Multi periods mean-DCVaR optimization: a Recursive Neural Network resolution

TL;DR

This paper introduces a neural network approach to optimize multi-period portfolios with explicit tail-risk constraints, effectively handling complex, path-dependent risk and high-dimensional dynamics.

Contribution

It presents a novel recurrent neural network method for solving time-inconsistent, constrained portfolio optimization problems without dynamic programming.

Findings

The approach effectively approximates optimal policies under DCVaR constraints.

The method is validated in financial and insurance models.

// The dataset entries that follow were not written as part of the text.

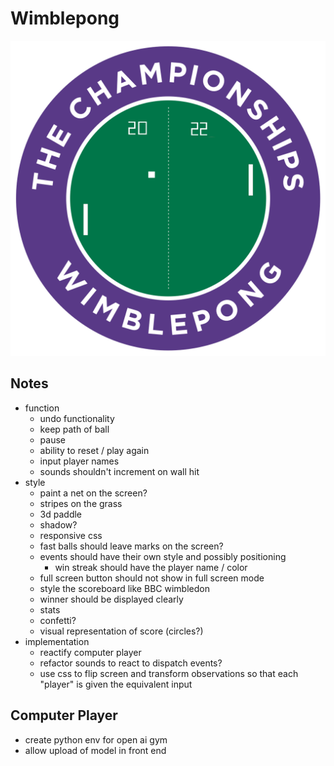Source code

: # Wimblepong

![wimblepong](./public/wimblepong.png)

## Notes

- function
  - undo functionality
  - keep path of ball
  - pause
  - ability to reset / play again
  - input player names
  - sounds shouldn't increment on wall hit
- style
  - paint a net on the screen?
  - stripes on the grass
  - 3d paddle
  - shadow?
  - responsive css
  - fast balls should leave marks on the screen?
  - events should have their own style and possibly positioning
    - win streak should have the player name / color
  - full screen button should not show in full screen mode
  - style the scoreboard like BBC wimbledon
  - winner should be displayed clearly
  - stats
  - confetti?
  - visual representation of score (circles?)
- implementation
  - reactify computer player
  - refactor sounds to react to dispatch events?
  - use css to flip screen and transform observations so that each "player" is given the equivalent input

## Computer Player

- create python env for open ai gym
- allow upload of model in front end
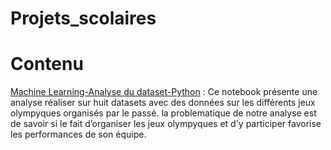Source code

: # Projets_scolaires
# Contenu
[Machine Learning-Analyse du dataset-Python](https://github.com/Yeiazel/Projets_scolaires/blob/main/ExplorAthleteEvent.ipynb) : Ce notebook présente une analyse réaliser sur huit datasets avec des données sur les différents jeux olympyques organisés par le passé. la problematique de notre analyse est de savoir si le fait d’organiser les jeux olympyques et d'y participer favorise les performances de son équipe.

It handles high-dimensional, path-dependent risk dynamics.

Abstract

We study a discrete-time multi-period portfolio optimization problem under an explicit constraint on the Deviation Conditional Value-at-Risk (DCVaR), defined as the excess of Conditional Value-at-Risk over expected terminal wealth. The objective is to maximize expected return subject to a global tail-risk constraint, leading to a time-inconsistent precommitment problem. We propose a recurrent neural-network-based approach to approximate the optimal precommitment policy, which accommodates path-dependent risk constraints and highdimensional state dynamics without relying on dynamic programming. The explicit constraint formulation allows for exact penalty methods and provides a transparent notion of feasibility. The methodology is validated in a classical complete-market financial model and extended to a multi-period portfolio allocation problem in (re)insurance, capturing the long-term risk dynamics of insurance liabilities.